• Task statement: Retrieve every line from the records in which the word "caption" occurs.

(Stored data entries)
#####

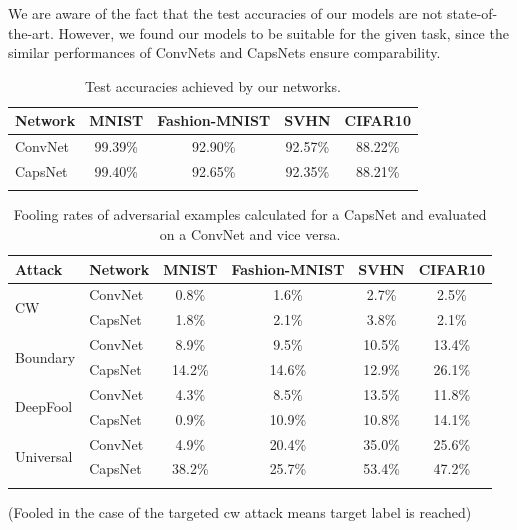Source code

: \documentclass{article}
\begin{document}
We are aware of the fact that the test accuracies of our models are not state-of-the-art. However, we found our models to be suitable for the given task, since the similar performances of ConvNets and CapsNets ensure comparability.

\begin{table}[h]
	\caption{Test accuracies achieved by our networks.}
	\vskip 0.15in
	\centering
	\begin{tabular}{lcccc}
		\toprule
		Network       & MNIST & Fashion-MNIST & SVHN & CIFAR10  \\
		\midrule
		ConvNet           & 99.39\% & 92.90\% & 92.57\% & 88.22\% \\
		CapsNet           & 99.40\% & 92.65\% & 92.35\% & 88.21\% \\
		\bottomrule\\
	\end{tabular}
	\label{tab:accuracies}
\end{table}

\begin{table}[h]
	\caption{Fooling rates of adversarial examples calculated for a CapsNet and evaluated on a ConvNet and vice versa.}
	\vskip 0.15in
	\centering
	\begin{tabular}{llcccc}
		\toprule
		Attack & Network       & MNIST & Fashion-MNIST & SVHN & CIFAR10  \\
		\midrule
		\multirow{2}{*}{CW} & ConvNet & 0.8\% & 1.6\% & 2.7\% & 2.5\% \\
		& CapsNet            & 1.8\% & 2.1\% & 3.8\% & 2.1\% \\
		\midrule
		\multirow{2}{*}{Boundary} & ConvNet & 8.9\% & 9.5\% & 10.5\% & 13.4\% \\
		& CapsNet            & 14.2\% & 14.6\% & 12.9\% & 26.1\% \\
		\midrule
		\multirow{2}{*}{DeepFool} & ConvNet & 4.3\% & 8.5\% & 13.5\% & 11.8\% \\
		& CapsNet           & 0.9\% & 10.9\% & 10.8\% & 14.1\% \\
		\midrule
		\multirow{2}{*}{Universal} & ConvNet & 4.9\% & 20.4\% & 35.0\% & 25.6\% \\
		& CapsNet           & 38.2\% & 25.7\% & 53.4\% & 47.2\% \\
		\bottomrule\\
	\end{tabular}
	\label{tab:attacks}
\end{table}

(Fooled in the case of the targeted cw attack means target label is reached)
\end{document}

#####

• Solution to this exercise:
	\caption{Test accuracies achieved by our networks.}
	\caption{Fooling rates of adversarial examples calculated for a CapsNet and evaluated on a ConvNet and vice versa.}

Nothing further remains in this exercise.